Consider the glass fragments data from the book's website. Let $Y$ be refractive index and let $X$ be aluminum content (the fourth variable).

(a) Do a nonparametric regression to fit the model $Y = f(x) + \epsilon$ using the cosine basis method. The data are not on a regular grid. Ignore this when estimating the function. (But do sort the data first according to $x$.) Provide a function estimate, an estimate of the risk, and a confidence band.

(b) Use the wavelet method to estimate $f$.

In [11]:
data = pd.read_csv("data/glass.dat", sep="\s+", usecols=["RI", "Al"])
Y = data["RI"].values
X = data["Al"].values
sorted_indices = X.argsort()
X = X[sorted_indices]
Y = Y[sorted_indices]
X = (X - min(X)) / (max(X) - min(X))
In [12]:
class orthogonal_function_regressor():
    
    def __init__(self, x, y, phi):
        self.x = x
        self.y = y
        self.phi = phi
        self.n = 1000
        self.beta = {}
        for j in range(self.n):
            self.beta[j] = np.mean(y * self.phi(x, j))

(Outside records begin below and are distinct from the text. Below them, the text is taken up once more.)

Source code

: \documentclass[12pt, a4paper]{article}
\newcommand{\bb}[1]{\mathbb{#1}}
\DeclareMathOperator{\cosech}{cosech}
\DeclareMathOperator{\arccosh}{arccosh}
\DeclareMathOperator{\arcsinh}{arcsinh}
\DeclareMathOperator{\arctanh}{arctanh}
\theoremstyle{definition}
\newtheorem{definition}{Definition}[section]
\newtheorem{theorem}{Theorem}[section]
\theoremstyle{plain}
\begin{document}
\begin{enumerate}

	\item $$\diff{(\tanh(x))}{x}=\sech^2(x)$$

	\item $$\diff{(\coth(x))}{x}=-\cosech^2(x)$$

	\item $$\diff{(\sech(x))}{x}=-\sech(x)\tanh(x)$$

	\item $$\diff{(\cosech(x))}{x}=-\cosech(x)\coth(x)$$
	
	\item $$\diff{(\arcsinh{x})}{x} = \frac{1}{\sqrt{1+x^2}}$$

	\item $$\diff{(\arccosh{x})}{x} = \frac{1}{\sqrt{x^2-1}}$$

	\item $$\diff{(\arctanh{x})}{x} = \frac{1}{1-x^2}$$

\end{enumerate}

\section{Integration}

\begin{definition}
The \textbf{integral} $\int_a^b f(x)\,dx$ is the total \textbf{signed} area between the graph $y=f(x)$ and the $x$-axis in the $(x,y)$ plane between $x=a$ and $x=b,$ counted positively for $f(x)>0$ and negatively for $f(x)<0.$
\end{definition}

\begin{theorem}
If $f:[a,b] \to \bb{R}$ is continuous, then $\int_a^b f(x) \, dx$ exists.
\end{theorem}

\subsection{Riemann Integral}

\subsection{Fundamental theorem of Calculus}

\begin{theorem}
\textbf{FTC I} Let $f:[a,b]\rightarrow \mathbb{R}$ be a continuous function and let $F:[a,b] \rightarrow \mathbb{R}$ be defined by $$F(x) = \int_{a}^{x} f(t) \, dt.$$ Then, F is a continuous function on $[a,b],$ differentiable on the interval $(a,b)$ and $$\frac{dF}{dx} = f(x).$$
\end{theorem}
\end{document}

        self.k = int(self.n / 4)
        self.sigma_2_hat = (self.n / self.k) * np.sum(np.power(np.array([self.beta[j] for j in range(self.n-self.k+1, self.n)]), 2))

    def risk_estimate(self, J):
        R = (J * self.sigma_2_hat / self.n)
        betas = np.array([self.beta[j] for j in range(J+1, self.n)])
        terms =  np.power(betas, 2) - self.sigma_2_hat / self.n
        positive_terms = np.where(terms > 0, terms, 0)
        R += np.sum(positive_terms)
        return R

    def partial_sum(self, x, J, confidence_band=False):
        
        y = np.zeros(len(x))
        for j in range(0, J):
            y = y + (self.beta[j] * self.phi(x, j))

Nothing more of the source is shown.